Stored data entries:
■ ■ ■ ■ ■

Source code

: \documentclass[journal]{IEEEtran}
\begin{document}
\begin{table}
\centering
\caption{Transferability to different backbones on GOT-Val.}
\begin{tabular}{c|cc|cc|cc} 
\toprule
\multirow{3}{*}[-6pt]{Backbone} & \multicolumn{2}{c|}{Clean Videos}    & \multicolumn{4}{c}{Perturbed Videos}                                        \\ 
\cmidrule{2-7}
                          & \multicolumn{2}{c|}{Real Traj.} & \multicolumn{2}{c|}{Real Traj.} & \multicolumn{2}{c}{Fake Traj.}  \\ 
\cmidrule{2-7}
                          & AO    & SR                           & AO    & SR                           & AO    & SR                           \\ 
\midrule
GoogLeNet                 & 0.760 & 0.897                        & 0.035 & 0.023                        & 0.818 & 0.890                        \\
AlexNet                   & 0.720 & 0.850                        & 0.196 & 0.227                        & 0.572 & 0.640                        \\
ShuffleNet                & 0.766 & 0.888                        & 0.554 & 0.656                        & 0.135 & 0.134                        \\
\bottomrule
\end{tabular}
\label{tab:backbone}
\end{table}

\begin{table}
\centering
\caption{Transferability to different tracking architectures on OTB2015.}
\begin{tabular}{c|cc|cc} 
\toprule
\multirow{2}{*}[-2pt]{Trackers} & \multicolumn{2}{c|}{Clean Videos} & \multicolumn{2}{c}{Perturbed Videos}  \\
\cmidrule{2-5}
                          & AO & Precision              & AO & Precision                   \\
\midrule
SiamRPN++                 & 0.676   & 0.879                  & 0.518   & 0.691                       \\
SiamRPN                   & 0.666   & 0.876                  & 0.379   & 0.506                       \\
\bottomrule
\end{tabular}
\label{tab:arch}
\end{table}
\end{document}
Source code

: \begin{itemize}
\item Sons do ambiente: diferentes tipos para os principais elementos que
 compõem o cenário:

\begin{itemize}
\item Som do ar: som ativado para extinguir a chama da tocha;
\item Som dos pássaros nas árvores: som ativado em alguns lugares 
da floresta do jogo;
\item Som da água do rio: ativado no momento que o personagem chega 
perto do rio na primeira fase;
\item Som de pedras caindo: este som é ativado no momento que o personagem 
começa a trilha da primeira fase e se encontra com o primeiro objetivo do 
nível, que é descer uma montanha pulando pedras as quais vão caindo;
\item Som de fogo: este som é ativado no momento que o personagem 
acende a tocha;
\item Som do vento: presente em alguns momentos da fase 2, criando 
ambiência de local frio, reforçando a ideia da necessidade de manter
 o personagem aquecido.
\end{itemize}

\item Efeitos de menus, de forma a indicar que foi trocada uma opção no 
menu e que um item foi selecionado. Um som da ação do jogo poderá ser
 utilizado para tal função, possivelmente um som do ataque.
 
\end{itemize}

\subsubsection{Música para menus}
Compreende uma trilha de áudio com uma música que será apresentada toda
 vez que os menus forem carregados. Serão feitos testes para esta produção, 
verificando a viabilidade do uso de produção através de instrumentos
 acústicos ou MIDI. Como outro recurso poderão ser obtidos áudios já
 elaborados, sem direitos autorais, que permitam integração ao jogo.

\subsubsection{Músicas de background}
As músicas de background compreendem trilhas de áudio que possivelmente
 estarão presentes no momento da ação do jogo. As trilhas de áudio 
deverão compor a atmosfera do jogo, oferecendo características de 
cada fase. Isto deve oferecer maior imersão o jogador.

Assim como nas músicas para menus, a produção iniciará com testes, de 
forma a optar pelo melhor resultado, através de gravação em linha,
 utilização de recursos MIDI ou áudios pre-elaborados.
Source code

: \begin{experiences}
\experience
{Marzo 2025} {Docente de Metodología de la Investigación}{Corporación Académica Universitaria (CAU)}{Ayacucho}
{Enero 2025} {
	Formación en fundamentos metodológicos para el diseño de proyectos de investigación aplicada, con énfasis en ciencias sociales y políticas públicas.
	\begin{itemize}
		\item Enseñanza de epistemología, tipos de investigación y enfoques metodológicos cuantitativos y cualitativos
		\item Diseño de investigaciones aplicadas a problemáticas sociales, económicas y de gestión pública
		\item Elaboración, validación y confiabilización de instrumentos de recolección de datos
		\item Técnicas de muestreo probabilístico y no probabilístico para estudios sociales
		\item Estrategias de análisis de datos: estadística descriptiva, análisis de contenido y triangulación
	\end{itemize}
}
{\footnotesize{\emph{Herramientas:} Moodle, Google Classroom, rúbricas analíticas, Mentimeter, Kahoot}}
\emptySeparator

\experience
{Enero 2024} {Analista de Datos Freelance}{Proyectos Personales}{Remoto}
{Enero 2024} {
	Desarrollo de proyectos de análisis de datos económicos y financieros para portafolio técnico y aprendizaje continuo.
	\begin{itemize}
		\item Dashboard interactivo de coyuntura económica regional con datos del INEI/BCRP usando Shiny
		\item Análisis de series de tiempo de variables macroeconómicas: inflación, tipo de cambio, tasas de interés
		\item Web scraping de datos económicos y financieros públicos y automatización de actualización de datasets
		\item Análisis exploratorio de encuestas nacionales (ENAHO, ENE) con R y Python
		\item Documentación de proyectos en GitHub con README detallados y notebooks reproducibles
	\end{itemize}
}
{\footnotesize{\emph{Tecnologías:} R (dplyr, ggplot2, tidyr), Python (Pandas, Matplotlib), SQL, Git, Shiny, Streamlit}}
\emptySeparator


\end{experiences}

■ ■ ■ ■ ■

Task description
When a line in the data above contains the string "áudios", copy that line.

Response area
 acústicos ou MIDI. Como outro recurso poderão ser obtidos áudios já
 utilização de recursos MIDI ou áudios pre-elaborados.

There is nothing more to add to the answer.